I got paired with a female psychologist. A young one, 24 y/o. Kinda cute looking. Meanwhile I'm a 36 y/o guy who wants to talk about shit like sexual performance anxiety. Atmosphere was awkward, it felt like I was the person who could teach her a thing or two about the world, not the other way around.

So I requested a male therapist at least my age and I was so happy with my male therapist. Things felt safe to discuss, no sexual tension, my therapist talks like a man because he is one. So I absolutely second the OP here.

[–]Gracynvh 0 points1 point  (0 children)

Sounds like you just had a bad experience with a therapist. No need to generalize all female therapists because of it.

[–]metallicdrama 0 points1 point  (0 children)

Duh. Has your mother or woman ever given solid advisement?

[–]goldenhourlivin 0 points1 point  (0 children)

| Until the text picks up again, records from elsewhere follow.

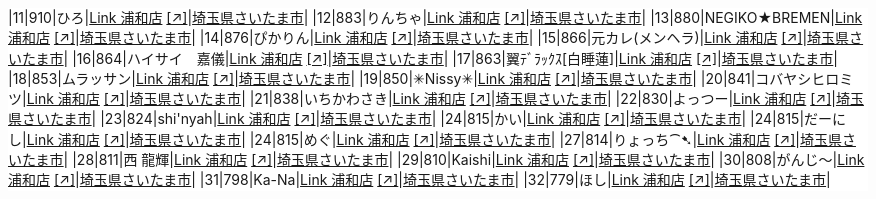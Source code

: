 |11|910|<span class="rank-name-dl">ひろ</span>|<a href="/darts/rank/shops/ddae0a8d3bd80e605f9f3321c1147265.html">Link 浦和店</a> <a href="https://search.dartslive.com/jp/shop/ddae0a8d3bd80e605f9f3321c1147265">[↗]</a>|<a href="/darts/rank/埼玉県/さいたま市">埼玉県さいたま市</a>|
|12|883|<span class="rank-name-dl">りんちゃ</span>|<a href="/darts/rank/shops/ddae0a8d3bd80e605f9f3321c1147265.html">Link 浦和店</a> <a href="https://search.dartslive.com/jp/shop/ddae0a8d3bd80e605f9f3321c1147265">[↗]</a>|<a href="/darts/rank/埼玉県/さいたま市">埼玉県さいたま市</a>|
|13|880|<span class="rank-name-dl">NEGIKO★BREMEN</span>|<a href="/darts/rank/shops/ddae0a8d3bd80e605f9f3321c1147265.html">Link 浦和店</a> <a href="https://search.dartslive.com/jp/shop/ddae0a8d3bd80e605f9f3321c1147265">[↗]</a>|<a href="/darts/rank/埼玉県/さいたま市">埼玉県さいたま市</a>|
|14|876|<span class="rank-name-dl">ぴかりん</span>|<a href="/darts/rank/shops/ddae0a8d3bd80e605f9f3321c1147265.html">Link 浦和店</a> <a href="https://search.dartslive.com/jp/shop/ddae0a8d3bd80e605f9f3321c1147265">[↗]</a>|<a href="/darts/rank/埼玉県/さいたま市">埼玉県さいたま市</a>|
|15|866|<span class="rank-name-dl">元カレ(メンヘラ)</span>|<a href="/darts/rank/shops/ddae0a8d3bd80e605f9f3321c1147265.html">Link 浦和店</a> <a href="https://search.dartslive.com/jp/shop/ddae0a8d3bd80e605f9f3321c1147265">[↗]</a>|<a href="/darts/rank/埼玉県/さいたま市">埼玉県さいたま市</a>|
|16|864|<span class="rank-name-dl">ハイサイ　嘉儀</span>|<a href="/darts/rank/shops/ddae0a8d3bd80e605f9f3321c1147265.html">Link 浦和店</a> <a href="https://search.dartslive.com/jp/shop/ddae0a8d3bd80e605f9f3321c1147265">[↗]</a>|<a href="/darts/rank/埼玉県/さいたま市">埼玉県さいたま市</a>|
|17|863|<span class="rank-name-dl">翼ﾃﾞﾗｯｸｽ[白睡蓮]</span>|<a href="/darts/rank/shops/ddae0a8d3bd80e605f9f3321c1147265.html">Link 浦和店</a> <a href="https://search.dartslive.com/jp/shop/ddae0a8d3bd80e605f9f3321c1147265">[↗]</a>|<a href="/darts/rank/埼玉県/さいたま市">埼玉県さいたま市</a>|
|18|853|<span class="rank-name-dl">ムラッサン</span>|<a href="/darts/rank/shops/ddae0a8d3bd80e605f9f3321c1147265.html">Link 浦和店</a> <a href="https://search.dartslive.com/jp/shop/ddae0a8d3bd80e605f9f3321c1147265">[↗]</a>|<a href="/darts/rank/埼玉県/さいたま市">埼玉県さいたま市</a>|
|19|850|<span class="rank-name-dl">✳︎Nissy✳︎</span>|<a href="/darts/rank/shops/ddae0a8d3bd80e605f9f3321c1147265.html">Link 浦和店</a> <a href="https://search.dartslive.com/jp/shop/ddae0a8d3bd80e605f9f3321c1147265">[↗]</a>|<a href="/darts/rank/埼玉県/さいたま市">埼玉県さいたま市</a>|
|20|841|<span class="rank-name-dl">コバヤシヒロミツ</span>|<a href="/darts/rank/shops/ddae0a8d3bd80e605f9f3321c1147265.html">Link 浦和店</a> <a href="https://search.dartslive.com/jp/shop/ddae0a8d3bd80e605f9f3321c1147265">[↗]</a>|<a href="/darts/rank/埼玉県/さいたま市">埼玉県さいたま市</a>|
|21|838|<span class="rank-name-dl">いちかわさき</span>|<a href="/darts/rank/shops/ddae0a8d3bd80e605f9f3321c1147265.html">Link 浦和店</a> <a href="https://search.dartslive.com/jp/shop/ddae0a8d3bd80e605f9f3321c1147265">[↗]</a>|<a href="/darts/rank/埼玉県/さいたま市">埼玉県さいたま市</a>|
|22|830|<span class="rank-name-dl">よっつー</span>|<a href="/darts/rank/shops/ddae0a8d3bd80e605f9f3321c1147265.html">Link 浦和店</a> <a href="https://search.dartslive.com/jp/shop/ddae0a8d3bd80e605f9f3321c1147265">[↗]</a>|<a href="/darts/rank/埼玉県/さいたま市">埼玉県さいたま市</a>|
|23|824|<span class="rank-name-dl">shi&#x27;nyah</span>|<a href="/darts/rank/shops/ddae0a8d3bd80e605f9f3321c1147265.html">Link 浦和店</a> <a href="https://search.dartslive.com/jp/shop/ddae0a8d3bd80e605f9f3321c1147265">[↗]</a>|<a href="/darts/rank/埼玉県/さいたま市">埼玉県さいたま市</a>|
|24|815|<span class="rank-name-dl">かい</span>|<a href="/darts/rank/shops/ddae0a8d3bd80e605f9f3321c1147265.html">Link 浦和店</a> <a href="https://search.dartslive.com/jp/shop/ddae0a8d3bd80e605f9f3321c1147265">[↗]</a>|<a href="/darts/rank/埼玉県/さいたま市">埼玉県さいたま市</a>|
|24|815|<span class="rank-name-dl">だーにし</span>|<a href="/darts/rank/shops/ddae0a8d3bd80e605f9f3321c1147265.html">Link 浦和店</a> <a href="https://search.dartslive.com/jp/shop/ddae0a8d3bd80e605f9f3321c1147265">[↗]</a>|<a href="/darts/rank/埼玉県/さいたま市">埼玉県さいたま市</a>|
|24|815|<span class="rank-name-dl">めぐ</span>|<a href="/darts/rank/shops/ddae0a8d3bd80e605f9f3321c1147265.html">Link 浦和店</a> <a href="https://search.dartslive.com/jp/shop/ddae0a8d3bd80e605f9f3321c1147265">[↗]</a>|<a href="/darts/rank/埼玉県/さいたま市">埼玉県さいたま市</a>|
|27|814|<span class="rank-name-dl">りょっち⁀➷</span>|<a href="/darts/rank/shops/ddae0a8d3bd80e605f9f3321c1147265.html">Link 浦和店</a> <a href="https://search.dartslive.com/jp/shop/ddae0a8d3bd80e605f9f3321c1147265">[↗]</a>|<a href="/darts/rank/埼玉県/さいたま市">埼玉県さいたま市</a>|
|28|811|<span class="rank-name-dl">西 龍輝</span>|<a href="/darts/rank/shops/ddae0a8d3bd80e605f9f3321c1147265.html">Link 浦和店</a> <a href="https://search.dartslive.com/jp/shop/ddae0a8d3bd80e605f9f3321c1147265">[↗]</a>|<a href="/darts/rank/埼玉県/さいたま市">埼玉県さいたま市</a>|
|29|810|<span class="rank-name-dl">Kaishi</span>|<a href="/darts/rank/shops/ddae0a8d3bd80e605f9f3321c1147265.html">Link 浦和店</a> <a href="https://search.dartslive.com/jp/shop/ddae0a8d3bd80e605f9f3321c1147265">[↗]</a>|<a href="/darts/rank/埼玉県/さいたま市">埼玉県さいたま市</a>|
|30|808|<span class="rank-name-dl">がんじ～</span>|<a href="/darts/rank/shops/ddae0a8d3bd80e605f9f3321c1147265.html">Link 浦和店</a> <a href="https://search.dartslive.com/jp/shop/ddae0a8d3bd80e605f9f3321c1147265">[↗]</a>|<a href="/darts/rank/埼玉県/さいたま市">埼玉県さいたま市</a>|
|31|798|<span class="rank-name-dl">Ka-Na</span>|<a href="/darts/rank/shops/ddae0a8d3bd80e605f9f3321c1147265.html">Link 浦和店</a> <a href="https://search.dartslive.com/jp/shop/ddae0a8d3bd80e605f9f3321c1147265">[↗]</a>|<a href="/darts/rank/埼玉県/さいたま市">埼玉県さいたま市</a>|
|32|779|<span class="rank-name-dl">ほし</span>|<a href="/darts/rank/shops/ddae0a8d3bd80e605f9f3321c1147265.html">Link 浦和店</a> <a href="https://search.dartslive.com/jp/shop/ddae0a8d3bd80e605f9f3321c1147265">[↗]</a>|<a href="/darts/rank/埼玉県/さいたま市">埼玉県さいたま市</a>|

I've only had one female therapist and one male therapist, but I can say my experience was almost identical to yours, OP.

The female therapist tried the EMDR thing with me, but I didn't see any benefit from that. In reality, most people see psychologists when they feel sad/anxious/angry and they don't know why, so waving your hand in the air for 3 minutes probably isn't a valid solution there. It honestly felt like she didn't have anything better to go off of so she just went with something easy. Each session (5-7 total sessions) began with her asking me what I wanted to talk about, which like OP said isn't a good starting point.

The male psychologist got started almost immediately by basically explaining the concept of frame as it's known here on TRP. From there I got into meditation, found Jordan Peterson, and now I'm here.

[–][deleted] 0 points1 point  (1 child)

Hmm yes, interesting scientific thesis. What a massive sample size! Two! You certainly need no more data than that.

[–]SirKnightRyan 0 points1 point  (0 children)

Don’t go to a therapist, go to a psychiatrist. Those are serious medical conditions, you need a doctor, not someone to talk to.

[–]TheNextMilo 0 points1 point  (0 children)

IMO its because a) Males understand other males well b) Males are more task-oriented

[–]domable19 -1 points0 points  (2 children)

I will not pay someone to listen to my problems.

[–][deleted] 2 points3 points  (0 children)

Good - you shouldn't. You should pay people who formulate expert solutions to your problems.

[–]juliusstreicher 1 point2 points  (0 children)

Ditto! Why should I amuse them at my expense??? You don't see Bill Burr paying people to come hear him!

[–]fastnail -4 points-3 points  (0 children)

Lesson - Women are not equal to men.

[–]Don_Himself -4 points-3 points  (0 children)

lol @ ever going to a therapist for anything in this day in age. most, even male therapist, are politically correct cucks.

[–]berlengas -1 points0 points  (0 children)

Sounds like you have vaginophobia and you are affraid to talk about your issues with a female therapist

[–]Scorpiobaby77 -5 points-4 points  (0 children)

This is just patently false. Gender has zero to do with ability or empathy. Sounds like you have just gone to bad therapists. Ive been to several of both genders and females far and away are better than the males ive seen.